Empires & Allies was a social network game that was Zynga's first combat and strategy game. The game, the first release by Zynga's Los Angeles studio, launched in twelve languages on June 1, 2011. G4TV.com writer Jake Gaskill called the release the "biggest launch of any Zynga title to date". Empires & Allies became the fourth most popular game on Facebook within weeks after launch, reaching 33 million monthly active users by the third week of June. The game was a freemium game, meaning there was no cost to play but players had the option of purchasing premium content. The game was taken offline on June 17, 2013.

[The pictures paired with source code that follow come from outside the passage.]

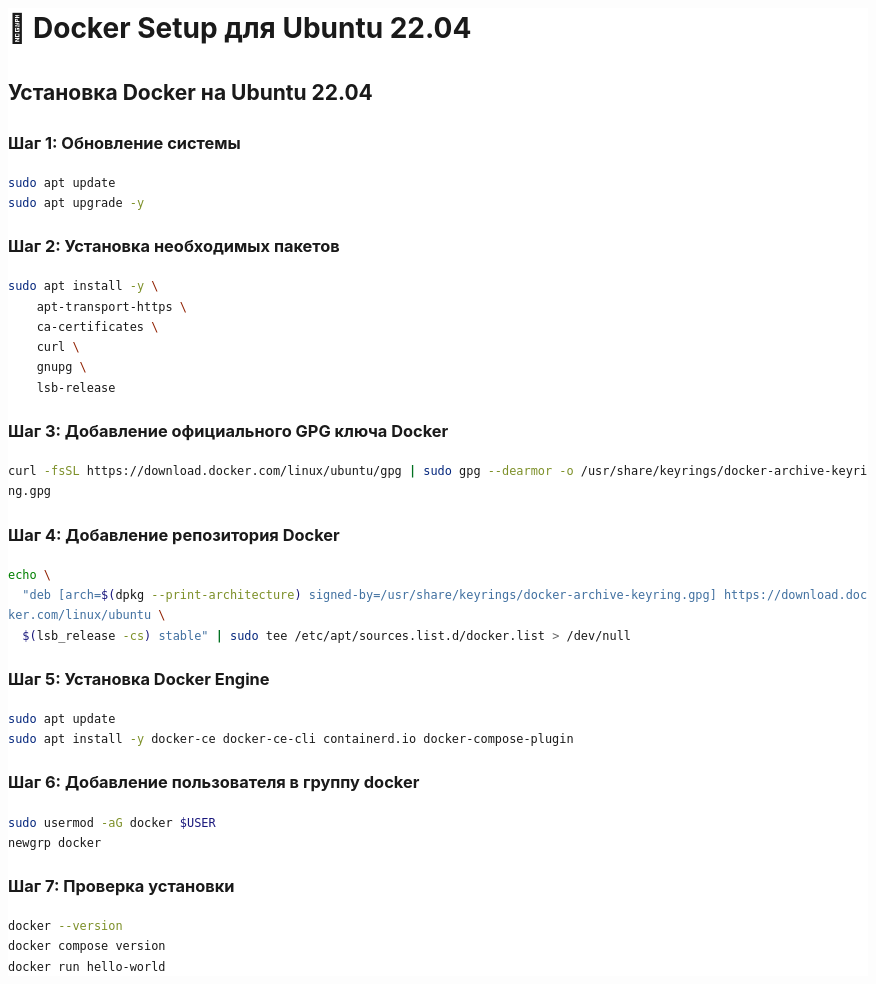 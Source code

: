 # 🐳 Docker Setup для Ubuntu 22.04

## Установка Docker на Ubuntu 22.04

### Шаг 1: Обновление системы
```bash
sudo apt update
sudo apt upgrade -y
```

### Шаг 2: Установка необходимых пакетов
```bash
sudo apt install -y \
    apt-transport-https \
    ca-certificates \
    curl \
    gnupg \
    lsb-release
```

### Шаг 3: Добавление официального GPG ключа Docker
```bash
curl -fsSL https://download.docker.com/linux/ubuntu/gpg | sudo gpg --dearmor -o /usr/share/keyrings/docker-archive-keyring.gpg
```

### Шаг 4: Добавление репозитория Docker
```bash
echo \
  "deb [arch=$(dpkg --print-architecture) signed-by=/usr/share/keyrings/docker-archive-keyring.gpg] https://download.docker.com/linux/ubuntu \
  $(lsb_release -cs) stable" | sudo tee /etc/apt/sources.list.d/docker.list > /dev/null
```

### Шаг 5: Установка Docker Engine
```bash
sudo apt update
sudo apt install -y docker-ce docker-ce-cli containerd.io docker-compose-plugin
```

### Шаг 6: Добавление пользователя в группу docker
```bash
sudo usermod -aG docker $USER
newgrp docker
```

### Шаг 7: Проверка установки
```bash
docker --version
docker compose version
docker run hello-world
```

On May 5, 2015, Empires & Allies was revived and re-released as an entirely different mobile game on Apple's App Store and Google Play worldwide. The old Facebook page was repurposed for this game.

==Empire Points==
Empire Points are used to sell certain items.
Players get 15 empire points when starting the game and have to pay to get more.
Additional Empire Points can be purchased in-game, from Zynga's Website, via game cards from some local stores or by completing certain in-game goals.

==Setting==

Empires & Allies portrays a military cartoon world composed mostly of archipelagos with each player beginning with one island, and being able to expand to up to four other islands. Each archipelago represents an "empire" or militarized island nation, with a "world alliance" that the player can optionally enter, but by doing so forfeits an ability to attack other sovereign nations. The player's task is to recover their island nation's glory and defeat the main villain, "The Raven," and his commanders, who each have covered a separate archipelago that the player must island hop until the end of the "chain" which is the island that "The Raven" resides on.

The game begins with a massive enemy attack which all but demolishes the player's nation, in a quest for revenge, the player is dragged into a war against the aggressors, uncovering their reasoning for the attack. It is later revealed that the player's island contains a valuable ore that the enemy requires for a super weapon, which the player is tasked to stop at all costs. The player meets several advisors: a civic advisor, a military advisor, a construction advisor, and a mission advisor.

Empires & Allies has the distinction of being Zynga's first graphics based (as opposed to Mafia Wars, which is browser based) game to portray violence and modern warfare. Although the game still retains the graphical style of previous Zynga games such as CityVille and FarmVille, neither of said games portrayed military hardware. Despite all this, Empires & Allies still maintains good humor with enemy commanders having often comedic portrayals and biographies, such as "The Raven" being named such for he couldn't catch an eagle and instead settled on a raven.

Within nine days, Empires & Allies had gained nearly 10 million users.

==Gameplay==

The basic gameplay consists of two parts: building an island city where buildings can be constructed to support production of materials required to build military units and further buildings; and performing asynchronous turn-based combat with a rock-paper-scissors mechanic between units of different types. Experience can be gained through both combat and the production of resources and units, and allows the player to unlock stronger units and more productive buildings.

This game regularly featured multiple concurrent events where a limited-edition award is awarded to the player upon the successful completion of this event, besides the main campaign.

Social mechanic is heavily emphasized in this game, since each player can normally produce one type of ore, and that the production of many units and the progression through events and campaigns require different types of ores and or asking the player's friends for the required parts.

==Closure==

On April 24, 2013, it was announced that the game would shut down along with three other games: The Ville, Dream Zoo, and Zynga City (a game which exists on Tencent). The game's closure date was announced as June 17, 2013 on May 16.